Your instructions: Scan the following data for lines with "eventos" and state how many there are, as a number only.

(Data items)
..........

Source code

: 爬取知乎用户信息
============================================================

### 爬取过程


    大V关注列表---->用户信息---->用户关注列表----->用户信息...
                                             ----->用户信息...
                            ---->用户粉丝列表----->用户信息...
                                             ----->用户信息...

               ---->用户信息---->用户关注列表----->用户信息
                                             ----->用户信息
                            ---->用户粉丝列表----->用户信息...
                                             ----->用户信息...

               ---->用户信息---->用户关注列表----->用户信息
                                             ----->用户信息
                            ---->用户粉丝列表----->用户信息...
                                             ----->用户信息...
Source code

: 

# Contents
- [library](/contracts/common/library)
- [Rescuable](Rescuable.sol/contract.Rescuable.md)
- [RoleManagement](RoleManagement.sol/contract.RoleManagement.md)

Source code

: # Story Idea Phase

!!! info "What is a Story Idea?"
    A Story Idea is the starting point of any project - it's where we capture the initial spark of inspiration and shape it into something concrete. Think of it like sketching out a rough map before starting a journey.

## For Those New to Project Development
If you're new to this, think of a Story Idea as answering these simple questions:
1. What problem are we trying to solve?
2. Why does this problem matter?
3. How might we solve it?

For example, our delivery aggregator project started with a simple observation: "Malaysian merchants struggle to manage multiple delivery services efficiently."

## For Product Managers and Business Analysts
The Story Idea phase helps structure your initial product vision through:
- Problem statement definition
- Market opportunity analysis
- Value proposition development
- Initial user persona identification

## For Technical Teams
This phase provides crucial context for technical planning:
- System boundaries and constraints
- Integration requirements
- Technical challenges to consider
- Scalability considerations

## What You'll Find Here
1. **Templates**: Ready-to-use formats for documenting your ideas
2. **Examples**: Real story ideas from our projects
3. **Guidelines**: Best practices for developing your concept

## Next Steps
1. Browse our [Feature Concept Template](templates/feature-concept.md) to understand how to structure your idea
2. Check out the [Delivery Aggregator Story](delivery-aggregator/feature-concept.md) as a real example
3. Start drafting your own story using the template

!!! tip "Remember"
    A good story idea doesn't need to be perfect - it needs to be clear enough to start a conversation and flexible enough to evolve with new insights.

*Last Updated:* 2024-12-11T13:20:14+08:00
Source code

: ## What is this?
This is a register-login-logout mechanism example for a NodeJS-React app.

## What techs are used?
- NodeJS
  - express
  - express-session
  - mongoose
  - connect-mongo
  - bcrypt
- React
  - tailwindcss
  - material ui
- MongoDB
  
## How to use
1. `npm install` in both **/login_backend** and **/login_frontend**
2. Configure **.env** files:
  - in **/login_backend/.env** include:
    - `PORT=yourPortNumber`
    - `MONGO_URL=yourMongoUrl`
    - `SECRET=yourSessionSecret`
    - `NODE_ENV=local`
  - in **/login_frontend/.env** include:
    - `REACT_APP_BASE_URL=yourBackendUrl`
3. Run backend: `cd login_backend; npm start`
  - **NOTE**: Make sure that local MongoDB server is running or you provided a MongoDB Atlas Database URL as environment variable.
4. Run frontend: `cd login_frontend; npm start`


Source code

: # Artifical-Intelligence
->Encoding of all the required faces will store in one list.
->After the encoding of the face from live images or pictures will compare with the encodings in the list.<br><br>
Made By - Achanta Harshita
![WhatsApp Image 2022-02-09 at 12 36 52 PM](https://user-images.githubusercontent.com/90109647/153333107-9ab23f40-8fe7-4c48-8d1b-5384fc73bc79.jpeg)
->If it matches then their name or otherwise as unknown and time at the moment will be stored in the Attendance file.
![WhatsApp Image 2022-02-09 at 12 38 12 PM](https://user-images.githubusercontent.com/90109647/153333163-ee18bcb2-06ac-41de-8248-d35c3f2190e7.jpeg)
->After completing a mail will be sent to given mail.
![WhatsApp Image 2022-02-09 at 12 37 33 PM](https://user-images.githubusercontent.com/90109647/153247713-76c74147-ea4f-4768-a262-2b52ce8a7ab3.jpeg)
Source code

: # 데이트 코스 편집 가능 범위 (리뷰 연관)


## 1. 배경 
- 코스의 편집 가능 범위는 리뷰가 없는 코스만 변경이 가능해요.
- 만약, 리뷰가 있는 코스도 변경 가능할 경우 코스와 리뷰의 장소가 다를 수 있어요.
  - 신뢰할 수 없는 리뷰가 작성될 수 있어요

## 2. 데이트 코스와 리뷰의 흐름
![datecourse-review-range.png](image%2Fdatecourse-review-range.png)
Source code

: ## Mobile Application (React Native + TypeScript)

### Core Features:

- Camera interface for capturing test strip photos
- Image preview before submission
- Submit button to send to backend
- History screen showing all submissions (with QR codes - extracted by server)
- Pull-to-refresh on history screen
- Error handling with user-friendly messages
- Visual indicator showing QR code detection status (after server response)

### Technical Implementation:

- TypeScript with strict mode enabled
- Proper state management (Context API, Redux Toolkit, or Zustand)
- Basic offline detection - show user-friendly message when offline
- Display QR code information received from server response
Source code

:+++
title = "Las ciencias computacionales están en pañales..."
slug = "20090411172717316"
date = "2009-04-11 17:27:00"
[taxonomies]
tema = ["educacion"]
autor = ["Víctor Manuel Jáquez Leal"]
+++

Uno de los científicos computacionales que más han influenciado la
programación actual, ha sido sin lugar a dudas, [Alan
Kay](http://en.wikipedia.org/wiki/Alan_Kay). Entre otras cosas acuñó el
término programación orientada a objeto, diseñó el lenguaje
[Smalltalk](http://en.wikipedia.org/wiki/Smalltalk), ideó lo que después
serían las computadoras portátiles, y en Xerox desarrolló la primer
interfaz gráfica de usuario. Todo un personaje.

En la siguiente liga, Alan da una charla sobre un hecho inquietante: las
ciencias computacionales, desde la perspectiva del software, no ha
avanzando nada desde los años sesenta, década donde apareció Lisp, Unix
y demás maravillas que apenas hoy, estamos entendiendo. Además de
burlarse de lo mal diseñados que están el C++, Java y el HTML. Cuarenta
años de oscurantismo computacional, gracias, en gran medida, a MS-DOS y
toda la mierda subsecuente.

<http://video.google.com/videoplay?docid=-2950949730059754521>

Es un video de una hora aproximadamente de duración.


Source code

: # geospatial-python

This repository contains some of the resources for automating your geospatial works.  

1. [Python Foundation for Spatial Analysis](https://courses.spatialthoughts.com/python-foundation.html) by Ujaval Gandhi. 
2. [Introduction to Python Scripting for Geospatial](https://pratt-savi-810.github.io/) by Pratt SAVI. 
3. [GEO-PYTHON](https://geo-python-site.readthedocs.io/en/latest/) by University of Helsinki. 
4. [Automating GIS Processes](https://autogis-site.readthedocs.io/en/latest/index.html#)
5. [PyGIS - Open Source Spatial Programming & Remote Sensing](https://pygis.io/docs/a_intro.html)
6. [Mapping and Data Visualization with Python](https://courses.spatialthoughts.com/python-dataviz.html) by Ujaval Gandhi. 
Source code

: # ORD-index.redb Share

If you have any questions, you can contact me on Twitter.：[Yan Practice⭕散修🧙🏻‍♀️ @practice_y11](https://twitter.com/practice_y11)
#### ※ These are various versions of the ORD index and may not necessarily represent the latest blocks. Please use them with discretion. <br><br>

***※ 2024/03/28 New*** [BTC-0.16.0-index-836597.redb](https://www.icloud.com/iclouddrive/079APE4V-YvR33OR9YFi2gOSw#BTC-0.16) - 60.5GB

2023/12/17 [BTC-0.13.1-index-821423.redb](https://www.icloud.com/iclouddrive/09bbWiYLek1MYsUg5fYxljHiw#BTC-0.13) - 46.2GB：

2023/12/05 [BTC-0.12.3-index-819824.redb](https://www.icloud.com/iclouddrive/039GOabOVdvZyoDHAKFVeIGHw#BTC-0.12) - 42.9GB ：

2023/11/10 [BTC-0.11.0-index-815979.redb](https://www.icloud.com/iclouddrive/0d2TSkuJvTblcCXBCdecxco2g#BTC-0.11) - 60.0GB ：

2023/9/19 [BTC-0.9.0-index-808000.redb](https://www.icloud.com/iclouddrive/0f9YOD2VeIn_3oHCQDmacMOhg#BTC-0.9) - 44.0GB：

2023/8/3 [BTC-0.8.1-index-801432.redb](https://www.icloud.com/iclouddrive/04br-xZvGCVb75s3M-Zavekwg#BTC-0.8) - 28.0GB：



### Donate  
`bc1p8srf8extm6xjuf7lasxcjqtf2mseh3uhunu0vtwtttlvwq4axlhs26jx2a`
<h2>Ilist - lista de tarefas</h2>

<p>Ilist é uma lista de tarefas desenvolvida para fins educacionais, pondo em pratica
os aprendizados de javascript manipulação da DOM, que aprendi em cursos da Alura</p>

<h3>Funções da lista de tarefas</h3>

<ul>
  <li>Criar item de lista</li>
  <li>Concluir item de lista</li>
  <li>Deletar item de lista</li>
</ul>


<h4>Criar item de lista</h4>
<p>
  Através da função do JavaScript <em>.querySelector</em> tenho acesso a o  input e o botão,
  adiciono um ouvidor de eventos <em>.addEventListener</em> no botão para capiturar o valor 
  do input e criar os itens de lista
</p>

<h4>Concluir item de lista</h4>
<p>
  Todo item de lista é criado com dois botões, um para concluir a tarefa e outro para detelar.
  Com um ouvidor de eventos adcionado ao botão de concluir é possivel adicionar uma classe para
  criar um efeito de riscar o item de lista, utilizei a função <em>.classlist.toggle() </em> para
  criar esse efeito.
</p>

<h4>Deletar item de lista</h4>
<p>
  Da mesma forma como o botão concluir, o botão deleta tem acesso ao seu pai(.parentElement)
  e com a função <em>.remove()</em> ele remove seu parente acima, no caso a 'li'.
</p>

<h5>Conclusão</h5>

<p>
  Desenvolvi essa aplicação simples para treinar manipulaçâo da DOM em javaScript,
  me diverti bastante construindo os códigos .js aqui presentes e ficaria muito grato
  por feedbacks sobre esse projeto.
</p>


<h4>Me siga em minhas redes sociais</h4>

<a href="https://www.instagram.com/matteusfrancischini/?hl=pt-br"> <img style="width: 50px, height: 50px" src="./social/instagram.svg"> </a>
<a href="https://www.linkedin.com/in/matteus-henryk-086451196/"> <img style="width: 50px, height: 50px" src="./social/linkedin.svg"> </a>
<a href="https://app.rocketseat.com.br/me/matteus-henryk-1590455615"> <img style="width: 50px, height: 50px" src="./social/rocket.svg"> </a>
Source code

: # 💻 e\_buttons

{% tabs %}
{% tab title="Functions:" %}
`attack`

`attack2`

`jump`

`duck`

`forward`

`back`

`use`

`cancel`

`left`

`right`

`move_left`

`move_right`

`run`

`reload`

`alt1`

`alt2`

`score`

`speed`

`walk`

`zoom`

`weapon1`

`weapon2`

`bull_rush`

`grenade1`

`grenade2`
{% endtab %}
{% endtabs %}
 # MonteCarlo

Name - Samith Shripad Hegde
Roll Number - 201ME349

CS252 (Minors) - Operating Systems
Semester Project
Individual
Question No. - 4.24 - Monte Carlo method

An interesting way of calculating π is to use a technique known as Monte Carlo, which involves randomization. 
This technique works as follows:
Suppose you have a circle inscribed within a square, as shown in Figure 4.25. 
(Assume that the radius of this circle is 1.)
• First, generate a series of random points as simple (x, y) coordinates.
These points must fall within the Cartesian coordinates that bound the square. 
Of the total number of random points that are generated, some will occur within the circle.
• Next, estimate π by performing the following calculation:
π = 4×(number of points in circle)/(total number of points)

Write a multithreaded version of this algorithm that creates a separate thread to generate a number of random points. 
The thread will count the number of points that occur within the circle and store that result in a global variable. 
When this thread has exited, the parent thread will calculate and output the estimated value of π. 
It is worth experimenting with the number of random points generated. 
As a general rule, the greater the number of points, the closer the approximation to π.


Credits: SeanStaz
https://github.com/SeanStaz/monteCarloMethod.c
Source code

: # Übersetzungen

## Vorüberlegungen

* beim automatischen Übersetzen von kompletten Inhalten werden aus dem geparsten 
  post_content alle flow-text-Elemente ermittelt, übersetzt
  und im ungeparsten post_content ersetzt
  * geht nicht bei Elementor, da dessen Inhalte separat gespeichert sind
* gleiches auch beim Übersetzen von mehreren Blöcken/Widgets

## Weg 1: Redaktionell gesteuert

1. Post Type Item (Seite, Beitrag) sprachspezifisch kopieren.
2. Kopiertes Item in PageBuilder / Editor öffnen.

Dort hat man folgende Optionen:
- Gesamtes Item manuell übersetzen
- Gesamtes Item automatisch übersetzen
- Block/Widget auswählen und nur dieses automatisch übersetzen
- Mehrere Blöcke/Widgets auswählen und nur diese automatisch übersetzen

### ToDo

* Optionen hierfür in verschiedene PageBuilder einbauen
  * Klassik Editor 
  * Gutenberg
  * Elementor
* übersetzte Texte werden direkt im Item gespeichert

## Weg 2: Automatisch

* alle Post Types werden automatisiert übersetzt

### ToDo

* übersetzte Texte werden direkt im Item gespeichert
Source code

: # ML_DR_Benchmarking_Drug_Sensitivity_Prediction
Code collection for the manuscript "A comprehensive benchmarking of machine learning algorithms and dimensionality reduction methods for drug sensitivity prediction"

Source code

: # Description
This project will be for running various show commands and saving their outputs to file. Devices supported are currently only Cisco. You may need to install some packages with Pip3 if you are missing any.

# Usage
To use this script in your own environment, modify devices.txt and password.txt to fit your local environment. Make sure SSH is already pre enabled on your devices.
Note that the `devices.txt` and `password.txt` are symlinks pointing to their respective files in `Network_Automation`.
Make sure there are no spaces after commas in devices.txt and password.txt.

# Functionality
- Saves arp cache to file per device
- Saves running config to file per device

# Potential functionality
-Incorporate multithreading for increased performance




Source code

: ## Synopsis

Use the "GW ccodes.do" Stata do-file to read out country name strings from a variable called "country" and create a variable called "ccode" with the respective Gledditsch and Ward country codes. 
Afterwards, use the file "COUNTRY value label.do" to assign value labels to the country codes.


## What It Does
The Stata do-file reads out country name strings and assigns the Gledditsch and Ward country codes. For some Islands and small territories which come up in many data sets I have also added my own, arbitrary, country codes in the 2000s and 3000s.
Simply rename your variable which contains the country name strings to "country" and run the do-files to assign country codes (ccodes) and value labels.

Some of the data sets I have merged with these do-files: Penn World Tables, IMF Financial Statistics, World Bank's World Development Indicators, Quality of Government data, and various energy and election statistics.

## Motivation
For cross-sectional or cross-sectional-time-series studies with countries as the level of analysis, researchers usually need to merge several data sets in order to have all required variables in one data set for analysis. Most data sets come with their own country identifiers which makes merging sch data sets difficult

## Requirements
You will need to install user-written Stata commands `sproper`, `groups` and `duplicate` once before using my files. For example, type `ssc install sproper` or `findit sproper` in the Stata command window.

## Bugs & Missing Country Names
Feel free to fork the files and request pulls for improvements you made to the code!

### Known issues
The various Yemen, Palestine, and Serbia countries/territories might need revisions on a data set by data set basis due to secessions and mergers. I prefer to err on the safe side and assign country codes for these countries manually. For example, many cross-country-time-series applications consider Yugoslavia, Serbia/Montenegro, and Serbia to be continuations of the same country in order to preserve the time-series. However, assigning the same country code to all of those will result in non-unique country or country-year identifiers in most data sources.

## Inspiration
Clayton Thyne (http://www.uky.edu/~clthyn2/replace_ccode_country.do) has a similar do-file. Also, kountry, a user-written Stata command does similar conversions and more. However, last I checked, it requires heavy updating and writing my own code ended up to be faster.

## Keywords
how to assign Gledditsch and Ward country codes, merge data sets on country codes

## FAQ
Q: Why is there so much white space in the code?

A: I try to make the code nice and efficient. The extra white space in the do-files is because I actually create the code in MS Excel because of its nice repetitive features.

..........

Your solution: 2